Update Agent Attributes Processor

  • Implemented new features in the agent attributes processor, enhancing attribute management and processing capabilities.

Security Updates

  • Updated dependencies to address Go vulnerabilities (GHSA-29wx-vh33-7x7r), improving the security of the platform agent.

Networking and Load Balancer Improvements

Single Kubernetes Service Mode on Port 5442

  • Introduced a single service mode in Kubernetes, allowing Cloud Environments to expose TPA through a single service, reducing excessive port exposure and minimizing the number of listeners on load balancers.

  • This setup creates a single listener on the load balancer instead of exposing multiple ports.

Configurable Service Definitions

  • The service definition is now configurable, allowing users to specify additional properties like NodePort.

Ability to populate SpanID in blocked messages for req_cap Endpoint in ext_cap

  • Added the SpanID in the blocked message for requests blocked by req_cap in ext_cap.

Configuration Update Considerations

  • As part of this release, the configuration structure has changed due to the new OTel connector.

  • This update is automatically handled when upgrading via Helm, Terraform, or the install script, ensuring a seamless transition.

  • Users upgrading manually with an old configuration file may need to adjust their settings to align with the updated structure.

  • Direct upgrades using RPM/DPKG packages are discouraged, as they require manual configuration updates to reflect these changes.


1.53.1 — 21st February

Traceable’s Platform Agent 1.53.1 release provides the following:

Update

  • Cluster-wide TPA Naming Enhancement:

    • Introduced a new clusterName value in Helm and a cluster_name variable in Terraform.

    • This configuration ensures that TPA is named as clustername.namespace.deployment, resulting in a unified TPA representation in the UI.

    • Only a single TPA will be shown in the UI for all pods within the same deployment.

This update simplifies the visibility and management of TPAs across deployments.


1.53.0 — 31st January

Traceable’s Platform Agent 1.53.0 release provides the following:

Updates

  • Increased MaxLength for TraceableRefreshToken in CloudFormation Template
    The maximum length for TraceableRefreshToken is now 4096 characters, resolving issues with longer tokens in on-prem installations.

  • Pod and Container Security Context Support
    Security context configurations are now supported for both pods and containers, enhancing the security of TPA and sidecar deployments. For more information, see Security Context for Platform agent.

  • Topology Spread Constraints, Pod Disruption Budget, and Affinity Enhancements
    New options for pod affinity, anti-affinity, topology spread constraints, and pod disruption budgets provide greater flexibility for Kubernetes deployments.

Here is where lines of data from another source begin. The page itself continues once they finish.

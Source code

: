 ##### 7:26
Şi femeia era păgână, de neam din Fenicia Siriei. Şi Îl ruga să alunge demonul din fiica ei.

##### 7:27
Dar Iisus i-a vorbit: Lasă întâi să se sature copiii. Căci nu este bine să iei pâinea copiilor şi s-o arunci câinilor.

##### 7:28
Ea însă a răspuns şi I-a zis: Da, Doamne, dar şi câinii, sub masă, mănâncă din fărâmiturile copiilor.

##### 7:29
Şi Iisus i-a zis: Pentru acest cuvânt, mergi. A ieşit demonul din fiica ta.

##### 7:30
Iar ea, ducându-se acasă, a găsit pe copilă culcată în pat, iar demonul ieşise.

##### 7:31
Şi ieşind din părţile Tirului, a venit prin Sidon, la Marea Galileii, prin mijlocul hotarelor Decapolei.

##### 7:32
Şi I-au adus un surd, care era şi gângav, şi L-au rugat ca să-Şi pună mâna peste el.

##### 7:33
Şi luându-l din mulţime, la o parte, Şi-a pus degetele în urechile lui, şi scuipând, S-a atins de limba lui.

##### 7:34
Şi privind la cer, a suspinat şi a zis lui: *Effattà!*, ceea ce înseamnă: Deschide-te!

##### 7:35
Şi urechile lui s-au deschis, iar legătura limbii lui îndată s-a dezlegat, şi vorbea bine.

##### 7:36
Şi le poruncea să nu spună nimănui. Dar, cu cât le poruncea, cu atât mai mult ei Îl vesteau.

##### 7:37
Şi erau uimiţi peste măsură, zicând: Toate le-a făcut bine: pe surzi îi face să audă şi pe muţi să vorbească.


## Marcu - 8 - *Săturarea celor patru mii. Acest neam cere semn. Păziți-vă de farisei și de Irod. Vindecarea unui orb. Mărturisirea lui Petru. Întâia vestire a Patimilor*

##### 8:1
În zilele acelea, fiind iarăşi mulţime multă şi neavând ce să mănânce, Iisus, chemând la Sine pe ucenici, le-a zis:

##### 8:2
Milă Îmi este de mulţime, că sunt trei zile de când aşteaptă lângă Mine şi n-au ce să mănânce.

For more information, see Helm and Terraform values.

  • Kubernetes Resource Definitions for grpc-to-http Envoy Container
    Added Kubernetes resource configurations for the grpc-to-http envoy container, now available in Helm and Terraform. For more information, see Helm and Terraform values

  • Blocked Spans in span_remover Processor
    Blocked spans are no longer sampled, ensuring more efficient span processing.

  • Removal of Deprecated Processors
    Simplified the codebase by removing the piifilter and user attribution processors.

  • ECS CloudFormation Templates: Configurable Service Discovery
    Made service discovery configurable in ECS CloudFormation templates to prevent conflicts with hosted zones in Route53 during multiple deployments in the same account.